Le Jeu des ombres (éditions P.O.L., 2020)

© Irma Rosentalski

Valère Novarina est ce qu’on pourrait appeler un inventeur de mots. Dramaturge, essayiste, metteur en scène, poète, écrivain, peintre, il réinvente jour et nuit le langage et tout ce qui le compose. Chacune de ses œuvres vient tour à tour compléter la précédente, comme un immense corps en mouvement qui ne cesserait jamais de changer, muer, muter, en proie aux passes poétiques de son créateur. Il en ressort de tout cela une œuvre monumentale, protéiforme, dont on ne peut se contenter de la lire ni de la voir. Novarina revient avec Le Jeu des Ombres, œuvre commandée à l’auteur par le metteur en scène Jean Bellorini, en vue d’être créée dans la Cour d’honneur du Palais des papes en juillet 2020, dans le cadre du Festival d’Avignon. Dans cette nouvelle pièce, le dramaturge offre une relecture très libre du mythe d’Orphée et d’Eurydice au croisement d’une dramaturgie du spectaculaire et de questionnements métaphysiques. Le travail de Novarina est sans doute l’une des expériences les plus radicales du pouvoir du théâtre dans sa maîtrise éclairée du langage poétique. Lauréat du prix Ganzo de poésie 2020, il le recevra cette année à Saint-Malo.

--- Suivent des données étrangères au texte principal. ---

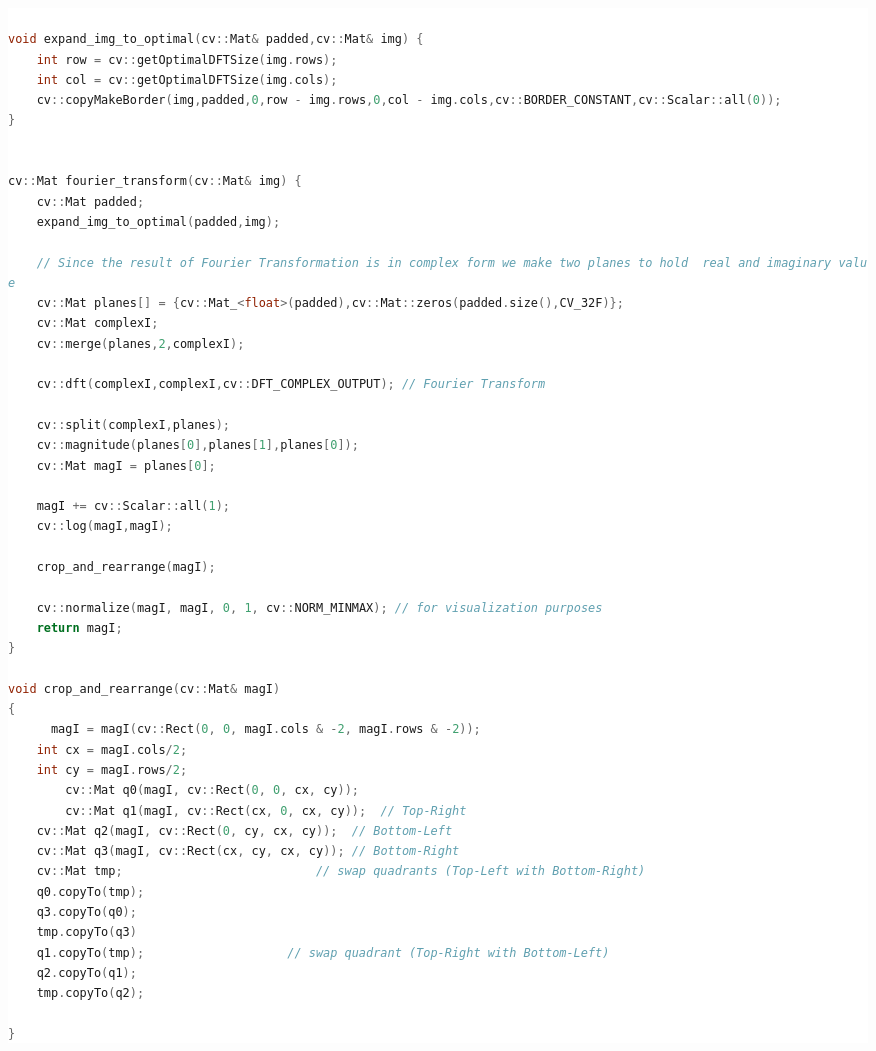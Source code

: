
 ```cpp

void expand_img_to_optimal(cv::Mat& padded,cv::Mat& img) {
	int row = cv::getOptimalDFTSize(img.rows);
	int col = cv::getOptimalDFTSize(img.cols);
	cv::copyMakeBorder(img,padded,0,row - img.rows,0,col - img.cols,cv::BORDER_CONSTANT,cv::Scalar::all(0));
}


cv::Mat fourier_transform(cv::Mat& img) {
	cv::Mat padded;
	expand_img_to_optimal(padded,img);

	// Since the result of Fourier Transformation is in complex form we make two planes to hold  real and imaginary value
	cv::Mat planes[] = {cv::Mat_<float>(padded),cv::Mat::zeros(padded.size(),CV_32F)};
	cv::Mat complexI;
	cv::merge(planes,2,complexI);

	cv::dft(complexI,complexI,cv::DFT_COMPLEX_OUTPUT); // Fourier Transform

	cv::split(complexI,planes);
	cv::magnitude(planes[0],planes[1],planes[0]);
	cv::Mat magI = planes[0];

	magI += cv::Scalar::all(1);
	cv::log(magI,magI);

	crop_and_rearrange(magI);

	cv::normalize(magI, magI, 0, 1, cv::NORM_MINMAX); // for visualization purposes
	return magI;
}

void crop_and_rearrange(cv::Mat& magI)
{
	  magI = magI(cv::Rect(0, 0, magI.cols & -2, magI.rows & -2));
    int cx = magI.cols/2;
    int cy = magI.rows/2;
		cv::Mat q0(magI, cv::Rect(0, 0, cx, cy));
		cv::Mat q1(magI, cv::Rect(cx, 0, cx, cy));  // Top-Right
    cv::Mat q2(magI, cv::Rect(0, cy, cx, cy));  // Bottom-Left
    cv::Mat q3(magI, cv::Rect(cx, cy, cx, cy)); // Bottom-Right
    cv::Mat tmp;                           // swap quadrants (Top-Left with Bottom-Right)
    q0.copyTo(tmp);
    q3.copyTo(q0);
    tmp.copyTo(q3)
    q1.copyTo(tmp);                    // swap quadrant (Top-Right with Bottom-Left)
    q2.copyTo(q1);
    tmp.copyTo(q2);

}

```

"J’ai toujours pratiqué la littérature non comme un exercice intelligent mais comme une cure d’idiotie. Je m’y livre laborieusement, méthodiquement, quotidiennement, comme à une science d’ignorance : descendre, faire le vide, chercher à en savoir, tous les jours, un peu moins que les machines.
Beaucoup de gens très intelligents aujourd’hui, très informés, qui éclairent le lecteur, lui disent où il faut aller, où va le progrès, ce qu’il faut penser, où poser les pieds ; je me vois plutôt comme celui qui lui bande les yeux, comme un qui a été doué d’ignorance et qui voudrait l’offrir à ceux qui en savent trop.
Un porteur d’ombre, un montreur d’ombre pour ceux qui trouvent la scène trop éclairée : quelqu’un qui a été doué d’un manque, quelqu’un qui a reçu quelque chose en moins.
Je continue, je quitte ma langue, je passe aux actes, je chante tout, j’émets sans cesse des figures humaines, je dessine le temps, je chante en silence, je danse sans bouger, je ne sais pas où je vais, mais j’y vais très méthodiquement, très calmement : pas du tout en théoricien éclairé mais en écrivain pratiquant, en m’appuyant sur une méthode, un acquis moral, un endurcissement, en partant des exercices et non de la technique ou des procédés, en menant les exercices jusqu’à l’épuisement : crises organisées, dépenses calculées, peinture dans le temps, écriture sans fin.
Tout ça, toutes ces épreuves, pour m’épuiser, pour me tuer, pour mettre au travail autre chose que moi, pour aller au-delà de mes propres forces, au-delà de mon souffle, jusqu’à ce que la chose parte toute seule, sans intention, continue toute seule, jusqu’à ce que ce ne soit plus moi qui dessine, écrive, parle, peigne.
Etablir toute une chronologie d’horaires minutieux, pour être hors du temps. Placer devant soi mille repères pour se perdre.
C’est ce que j’ai toujours recherché en écrivant : le moment où ce n’est plus un écrivain qui écrit, mais quelqu’un qui est sorti de soi, moment qui ne se trouve qu’au bout du long chemin d’exercices, tout à la fin du travail, moment de conscience totale, de libération, moment ou j’ai perdu toute intention d’écrire, de peindre, de dessiner, moment où la parole a lieu toute seule, comme devant moi, hors de moi.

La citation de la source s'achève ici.